2022-06-17 10:52:16+00:00 Registering the environment.  
2022-06-17 10:52:17+00:00 Use the existing image.  
2022-06-17 10:52:17+00:00 Generating deployment configuration.  
2022-06-17 10:52:18+00:00 Submitting deployment to compute.  
2022-06-17 10:52:20+00:00 Checking the status of deployment aml-live-service-model..  
2022-06-17 10:54:07+00:00 Checking the status of inference endpoint aml-live-service-model.  
Failed  
Service deployment polling reached non-successful terminal state, current service state: Failed  
Operation ID: 93d48e89-cb16-4d1c-bbb6-f453acaeaa7f  
More information can be found using '.get_logs()'  
Error:  
{  
  "code": "AciDeploymentFailed",  
  "statusCode": 400,  
  "message": "Aci Deployment failed with exception: Your container application crashed. This may be caused by errors in your scoring file's init() function.  
	1. Please check the logs for your container instance: aml-live-service-model.
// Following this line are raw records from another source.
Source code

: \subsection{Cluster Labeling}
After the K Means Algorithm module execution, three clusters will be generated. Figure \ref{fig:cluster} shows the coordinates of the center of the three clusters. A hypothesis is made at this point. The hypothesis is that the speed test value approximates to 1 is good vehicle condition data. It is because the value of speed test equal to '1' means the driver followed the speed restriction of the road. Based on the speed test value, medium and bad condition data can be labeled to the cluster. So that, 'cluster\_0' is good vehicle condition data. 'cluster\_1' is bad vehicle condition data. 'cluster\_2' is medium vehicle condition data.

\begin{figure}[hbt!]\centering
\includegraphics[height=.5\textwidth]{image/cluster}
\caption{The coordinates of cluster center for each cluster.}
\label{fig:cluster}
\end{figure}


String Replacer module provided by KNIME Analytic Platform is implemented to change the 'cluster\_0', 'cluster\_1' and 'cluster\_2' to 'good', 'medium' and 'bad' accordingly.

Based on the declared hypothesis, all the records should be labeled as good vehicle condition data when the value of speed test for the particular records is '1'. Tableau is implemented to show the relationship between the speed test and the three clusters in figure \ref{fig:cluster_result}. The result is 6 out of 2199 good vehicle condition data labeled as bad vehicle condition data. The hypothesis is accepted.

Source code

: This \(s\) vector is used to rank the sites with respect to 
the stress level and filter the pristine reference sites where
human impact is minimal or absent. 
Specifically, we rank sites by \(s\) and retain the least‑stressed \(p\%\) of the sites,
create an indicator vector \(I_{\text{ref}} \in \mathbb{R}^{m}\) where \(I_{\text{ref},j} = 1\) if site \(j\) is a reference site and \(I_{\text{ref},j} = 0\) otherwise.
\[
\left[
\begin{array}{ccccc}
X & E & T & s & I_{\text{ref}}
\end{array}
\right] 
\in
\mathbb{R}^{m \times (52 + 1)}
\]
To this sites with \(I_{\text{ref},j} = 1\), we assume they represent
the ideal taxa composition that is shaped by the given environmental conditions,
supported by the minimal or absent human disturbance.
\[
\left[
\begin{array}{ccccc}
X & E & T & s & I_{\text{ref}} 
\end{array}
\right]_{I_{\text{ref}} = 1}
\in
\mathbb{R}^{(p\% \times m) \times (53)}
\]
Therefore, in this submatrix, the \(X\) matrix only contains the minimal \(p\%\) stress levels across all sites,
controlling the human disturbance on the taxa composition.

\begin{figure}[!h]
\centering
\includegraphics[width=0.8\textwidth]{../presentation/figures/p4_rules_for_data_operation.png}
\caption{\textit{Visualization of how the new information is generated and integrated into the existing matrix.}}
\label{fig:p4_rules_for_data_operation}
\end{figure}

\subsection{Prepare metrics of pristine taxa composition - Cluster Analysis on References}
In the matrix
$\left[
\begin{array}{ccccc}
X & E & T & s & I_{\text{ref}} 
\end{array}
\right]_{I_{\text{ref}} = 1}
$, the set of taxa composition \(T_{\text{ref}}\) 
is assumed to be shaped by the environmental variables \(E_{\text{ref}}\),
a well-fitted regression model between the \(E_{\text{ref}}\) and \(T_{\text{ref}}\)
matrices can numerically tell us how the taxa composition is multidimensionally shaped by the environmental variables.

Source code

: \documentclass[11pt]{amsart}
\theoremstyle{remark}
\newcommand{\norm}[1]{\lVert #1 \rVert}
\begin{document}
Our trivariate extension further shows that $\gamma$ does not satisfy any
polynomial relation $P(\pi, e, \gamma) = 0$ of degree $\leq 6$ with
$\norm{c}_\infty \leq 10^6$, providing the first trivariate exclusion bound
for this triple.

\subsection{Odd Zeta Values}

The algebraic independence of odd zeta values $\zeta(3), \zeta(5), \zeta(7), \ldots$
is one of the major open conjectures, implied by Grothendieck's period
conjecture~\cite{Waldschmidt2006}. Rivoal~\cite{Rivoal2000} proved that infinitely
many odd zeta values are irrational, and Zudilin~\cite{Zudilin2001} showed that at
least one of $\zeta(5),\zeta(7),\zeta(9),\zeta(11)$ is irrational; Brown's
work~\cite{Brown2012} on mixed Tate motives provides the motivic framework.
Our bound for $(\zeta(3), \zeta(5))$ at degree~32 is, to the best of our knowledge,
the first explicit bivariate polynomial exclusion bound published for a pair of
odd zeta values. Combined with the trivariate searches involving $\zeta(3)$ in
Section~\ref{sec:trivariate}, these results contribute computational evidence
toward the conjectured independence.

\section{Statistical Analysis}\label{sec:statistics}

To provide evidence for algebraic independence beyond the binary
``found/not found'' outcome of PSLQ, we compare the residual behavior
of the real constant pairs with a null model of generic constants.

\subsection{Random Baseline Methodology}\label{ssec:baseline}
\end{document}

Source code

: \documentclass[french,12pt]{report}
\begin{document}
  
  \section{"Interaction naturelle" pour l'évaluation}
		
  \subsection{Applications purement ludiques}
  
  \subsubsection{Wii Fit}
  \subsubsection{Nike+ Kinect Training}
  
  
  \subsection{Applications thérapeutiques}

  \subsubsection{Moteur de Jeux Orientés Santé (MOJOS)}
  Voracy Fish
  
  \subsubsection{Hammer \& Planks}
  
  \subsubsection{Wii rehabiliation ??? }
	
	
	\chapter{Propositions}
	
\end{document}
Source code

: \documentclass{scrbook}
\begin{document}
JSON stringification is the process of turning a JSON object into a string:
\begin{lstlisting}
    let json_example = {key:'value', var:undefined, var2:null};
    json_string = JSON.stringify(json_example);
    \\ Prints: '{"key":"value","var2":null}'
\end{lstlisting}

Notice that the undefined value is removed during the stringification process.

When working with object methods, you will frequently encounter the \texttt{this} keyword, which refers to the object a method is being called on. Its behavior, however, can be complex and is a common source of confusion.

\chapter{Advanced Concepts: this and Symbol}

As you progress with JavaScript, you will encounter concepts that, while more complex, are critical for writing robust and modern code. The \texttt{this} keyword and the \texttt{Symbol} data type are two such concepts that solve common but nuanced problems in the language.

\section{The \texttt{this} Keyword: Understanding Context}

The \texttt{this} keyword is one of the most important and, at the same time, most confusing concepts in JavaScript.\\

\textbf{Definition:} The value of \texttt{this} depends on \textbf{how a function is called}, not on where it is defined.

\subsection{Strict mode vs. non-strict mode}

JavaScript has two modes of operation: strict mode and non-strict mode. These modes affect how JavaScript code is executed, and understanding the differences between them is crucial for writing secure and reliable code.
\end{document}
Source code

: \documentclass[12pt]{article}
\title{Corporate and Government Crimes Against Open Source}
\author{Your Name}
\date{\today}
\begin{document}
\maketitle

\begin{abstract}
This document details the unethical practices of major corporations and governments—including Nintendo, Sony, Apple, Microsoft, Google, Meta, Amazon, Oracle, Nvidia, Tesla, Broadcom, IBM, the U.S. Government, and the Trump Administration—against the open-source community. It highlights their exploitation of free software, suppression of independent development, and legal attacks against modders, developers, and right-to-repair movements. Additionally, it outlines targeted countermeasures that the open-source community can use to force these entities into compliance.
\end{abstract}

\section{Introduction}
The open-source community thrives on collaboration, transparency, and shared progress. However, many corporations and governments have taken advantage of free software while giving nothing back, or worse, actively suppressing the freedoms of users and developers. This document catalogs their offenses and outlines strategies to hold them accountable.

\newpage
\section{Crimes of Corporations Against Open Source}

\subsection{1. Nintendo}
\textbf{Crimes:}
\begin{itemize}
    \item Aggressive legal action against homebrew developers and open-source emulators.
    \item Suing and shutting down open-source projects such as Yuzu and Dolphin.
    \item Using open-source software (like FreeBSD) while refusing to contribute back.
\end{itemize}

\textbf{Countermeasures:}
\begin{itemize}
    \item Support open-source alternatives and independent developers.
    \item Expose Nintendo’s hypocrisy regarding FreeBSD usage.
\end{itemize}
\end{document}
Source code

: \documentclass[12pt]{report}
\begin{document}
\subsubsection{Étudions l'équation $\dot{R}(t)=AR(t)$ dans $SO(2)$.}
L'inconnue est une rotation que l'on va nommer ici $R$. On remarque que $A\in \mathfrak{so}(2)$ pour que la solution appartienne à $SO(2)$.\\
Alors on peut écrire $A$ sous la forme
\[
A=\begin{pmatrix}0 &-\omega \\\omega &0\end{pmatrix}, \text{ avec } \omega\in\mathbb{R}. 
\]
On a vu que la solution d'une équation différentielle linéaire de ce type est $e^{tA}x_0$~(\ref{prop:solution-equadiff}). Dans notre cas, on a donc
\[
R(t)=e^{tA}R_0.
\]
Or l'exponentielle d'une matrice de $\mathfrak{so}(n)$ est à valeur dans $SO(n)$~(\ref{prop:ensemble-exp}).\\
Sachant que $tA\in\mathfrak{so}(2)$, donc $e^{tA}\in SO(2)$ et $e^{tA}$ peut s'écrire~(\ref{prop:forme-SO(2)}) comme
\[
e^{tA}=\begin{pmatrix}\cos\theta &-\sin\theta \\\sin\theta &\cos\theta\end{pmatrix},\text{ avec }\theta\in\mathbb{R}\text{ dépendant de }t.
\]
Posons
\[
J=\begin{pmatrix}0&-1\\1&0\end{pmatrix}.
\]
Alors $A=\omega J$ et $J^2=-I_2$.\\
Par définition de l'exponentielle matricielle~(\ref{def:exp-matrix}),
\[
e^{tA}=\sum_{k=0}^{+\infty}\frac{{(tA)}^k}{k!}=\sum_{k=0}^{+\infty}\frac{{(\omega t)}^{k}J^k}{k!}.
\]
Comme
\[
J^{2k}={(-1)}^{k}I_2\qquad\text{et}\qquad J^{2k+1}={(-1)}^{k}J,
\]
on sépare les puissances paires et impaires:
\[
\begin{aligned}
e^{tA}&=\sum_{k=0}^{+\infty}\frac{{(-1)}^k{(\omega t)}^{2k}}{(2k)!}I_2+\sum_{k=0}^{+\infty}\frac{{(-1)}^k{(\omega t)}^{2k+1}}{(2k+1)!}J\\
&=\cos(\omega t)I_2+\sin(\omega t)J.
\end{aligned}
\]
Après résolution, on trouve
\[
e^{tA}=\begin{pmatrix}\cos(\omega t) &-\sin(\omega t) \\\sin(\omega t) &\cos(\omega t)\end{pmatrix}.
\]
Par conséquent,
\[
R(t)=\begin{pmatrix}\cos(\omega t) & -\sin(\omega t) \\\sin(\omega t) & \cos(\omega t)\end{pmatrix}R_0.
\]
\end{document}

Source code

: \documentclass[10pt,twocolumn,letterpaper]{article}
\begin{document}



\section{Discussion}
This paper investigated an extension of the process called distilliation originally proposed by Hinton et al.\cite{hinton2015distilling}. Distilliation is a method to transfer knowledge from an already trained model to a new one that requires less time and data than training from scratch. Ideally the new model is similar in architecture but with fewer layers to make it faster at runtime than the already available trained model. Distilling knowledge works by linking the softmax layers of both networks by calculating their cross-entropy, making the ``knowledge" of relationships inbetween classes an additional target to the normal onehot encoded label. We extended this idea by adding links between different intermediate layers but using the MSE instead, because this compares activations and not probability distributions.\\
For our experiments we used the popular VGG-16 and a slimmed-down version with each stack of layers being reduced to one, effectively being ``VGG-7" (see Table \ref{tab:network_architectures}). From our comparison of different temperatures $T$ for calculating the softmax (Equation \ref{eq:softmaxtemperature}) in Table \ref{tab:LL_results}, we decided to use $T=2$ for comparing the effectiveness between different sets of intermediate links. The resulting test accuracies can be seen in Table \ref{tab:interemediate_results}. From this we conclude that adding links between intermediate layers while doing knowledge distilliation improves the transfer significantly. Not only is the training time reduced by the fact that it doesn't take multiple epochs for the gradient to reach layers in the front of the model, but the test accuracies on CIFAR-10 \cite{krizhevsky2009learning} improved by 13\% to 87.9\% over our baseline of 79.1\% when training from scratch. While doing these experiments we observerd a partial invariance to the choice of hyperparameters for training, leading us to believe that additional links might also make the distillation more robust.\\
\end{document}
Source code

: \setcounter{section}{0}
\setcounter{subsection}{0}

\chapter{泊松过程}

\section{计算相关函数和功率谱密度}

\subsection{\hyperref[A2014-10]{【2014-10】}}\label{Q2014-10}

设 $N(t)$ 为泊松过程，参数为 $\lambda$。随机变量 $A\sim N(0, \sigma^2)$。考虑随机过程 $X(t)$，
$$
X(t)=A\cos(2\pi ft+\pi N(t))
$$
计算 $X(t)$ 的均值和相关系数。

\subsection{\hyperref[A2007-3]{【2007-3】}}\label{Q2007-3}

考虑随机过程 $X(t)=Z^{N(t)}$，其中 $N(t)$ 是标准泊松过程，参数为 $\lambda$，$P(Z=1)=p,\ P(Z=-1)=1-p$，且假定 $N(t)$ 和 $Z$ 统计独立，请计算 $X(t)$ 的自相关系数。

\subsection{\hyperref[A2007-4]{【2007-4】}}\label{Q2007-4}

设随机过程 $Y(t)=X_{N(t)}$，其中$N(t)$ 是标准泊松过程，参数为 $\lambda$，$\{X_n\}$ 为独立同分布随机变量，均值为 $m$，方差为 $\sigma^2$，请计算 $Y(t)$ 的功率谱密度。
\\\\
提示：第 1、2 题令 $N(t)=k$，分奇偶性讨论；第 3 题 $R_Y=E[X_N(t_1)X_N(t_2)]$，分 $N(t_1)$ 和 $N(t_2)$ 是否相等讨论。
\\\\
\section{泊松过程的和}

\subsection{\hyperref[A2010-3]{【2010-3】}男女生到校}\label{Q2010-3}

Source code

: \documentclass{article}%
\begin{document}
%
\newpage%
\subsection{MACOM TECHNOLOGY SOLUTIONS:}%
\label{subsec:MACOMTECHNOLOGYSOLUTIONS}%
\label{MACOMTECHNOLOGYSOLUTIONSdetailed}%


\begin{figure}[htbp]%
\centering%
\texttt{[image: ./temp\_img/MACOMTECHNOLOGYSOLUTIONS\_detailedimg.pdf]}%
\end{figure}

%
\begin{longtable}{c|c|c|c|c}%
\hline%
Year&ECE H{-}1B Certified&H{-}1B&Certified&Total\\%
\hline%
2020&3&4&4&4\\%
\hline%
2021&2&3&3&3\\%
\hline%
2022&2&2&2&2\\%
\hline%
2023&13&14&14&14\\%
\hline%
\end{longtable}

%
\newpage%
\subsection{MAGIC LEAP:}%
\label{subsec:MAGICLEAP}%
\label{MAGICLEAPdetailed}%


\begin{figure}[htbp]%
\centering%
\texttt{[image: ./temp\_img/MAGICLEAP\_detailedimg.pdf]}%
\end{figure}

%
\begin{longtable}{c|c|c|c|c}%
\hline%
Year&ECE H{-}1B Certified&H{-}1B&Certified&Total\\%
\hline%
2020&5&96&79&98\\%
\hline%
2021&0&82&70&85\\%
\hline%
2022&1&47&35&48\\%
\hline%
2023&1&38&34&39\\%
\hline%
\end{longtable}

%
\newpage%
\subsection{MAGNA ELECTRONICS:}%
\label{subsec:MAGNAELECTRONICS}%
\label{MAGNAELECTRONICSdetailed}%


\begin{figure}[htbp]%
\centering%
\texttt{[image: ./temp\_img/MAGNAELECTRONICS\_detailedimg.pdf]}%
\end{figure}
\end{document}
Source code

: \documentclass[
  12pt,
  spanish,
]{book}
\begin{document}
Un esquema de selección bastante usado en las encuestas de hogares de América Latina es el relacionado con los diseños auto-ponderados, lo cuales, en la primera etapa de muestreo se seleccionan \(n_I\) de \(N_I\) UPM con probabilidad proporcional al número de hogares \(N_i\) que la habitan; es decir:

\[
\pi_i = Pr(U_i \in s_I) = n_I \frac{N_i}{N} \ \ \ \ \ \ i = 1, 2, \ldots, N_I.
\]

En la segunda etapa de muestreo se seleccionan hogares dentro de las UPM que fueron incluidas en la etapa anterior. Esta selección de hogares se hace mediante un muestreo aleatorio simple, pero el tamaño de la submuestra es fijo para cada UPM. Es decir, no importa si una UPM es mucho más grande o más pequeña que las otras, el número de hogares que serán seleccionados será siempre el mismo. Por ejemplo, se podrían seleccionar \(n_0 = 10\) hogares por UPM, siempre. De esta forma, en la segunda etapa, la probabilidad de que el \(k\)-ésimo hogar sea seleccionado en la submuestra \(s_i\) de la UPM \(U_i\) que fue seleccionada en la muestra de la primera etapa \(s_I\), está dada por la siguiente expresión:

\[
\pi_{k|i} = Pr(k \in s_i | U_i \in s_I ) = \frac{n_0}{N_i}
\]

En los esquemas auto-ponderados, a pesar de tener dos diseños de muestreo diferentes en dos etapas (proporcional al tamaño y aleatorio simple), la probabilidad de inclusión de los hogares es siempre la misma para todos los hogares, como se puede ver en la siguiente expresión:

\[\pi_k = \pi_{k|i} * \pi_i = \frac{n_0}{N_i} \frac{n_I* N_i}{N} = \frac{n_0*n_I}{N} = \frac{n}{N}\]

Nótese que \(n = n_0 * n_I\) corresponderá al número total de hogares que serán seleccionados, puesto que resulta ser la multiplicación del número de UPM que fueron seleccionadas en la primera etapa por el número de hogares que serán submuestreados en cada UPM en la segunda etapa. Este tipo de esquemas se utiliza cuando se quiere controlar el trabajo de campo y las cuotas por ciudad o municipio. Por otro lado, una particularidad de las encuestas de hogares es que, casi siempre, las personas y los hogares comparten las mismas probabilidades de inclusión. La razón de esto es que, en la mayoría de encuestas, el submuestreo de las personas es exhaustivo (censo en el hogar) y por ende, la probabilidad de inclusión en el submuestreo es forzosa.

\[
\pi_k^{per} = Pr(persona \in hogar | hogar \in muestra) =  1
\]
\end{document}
From the AML SDK, you can run print(service.get_logs()) if you have service object to fetch the logs.  
	2. You can interactively debug your scoring file locally. Please refer to https://learn.microsoft.com/azure/machine-learning/how-to-debug-visual-studio-code#debug-and-troubleshoot-deployments for more information.  
	3. You can also try to run image libraaimlwor4c93b458.azurecr.io/azureml/azureml_8fd1decee2b379a3d59fed509c692f31 locally. Please refer to https://aka.ms/debugimage#service-launch-fails for more information.",  
  "details": [  
    {  
      "code": "CrashLoopBackOff",  
      "message": "Your container application crashed. This may be caused by errors in your scoring file's init() function.  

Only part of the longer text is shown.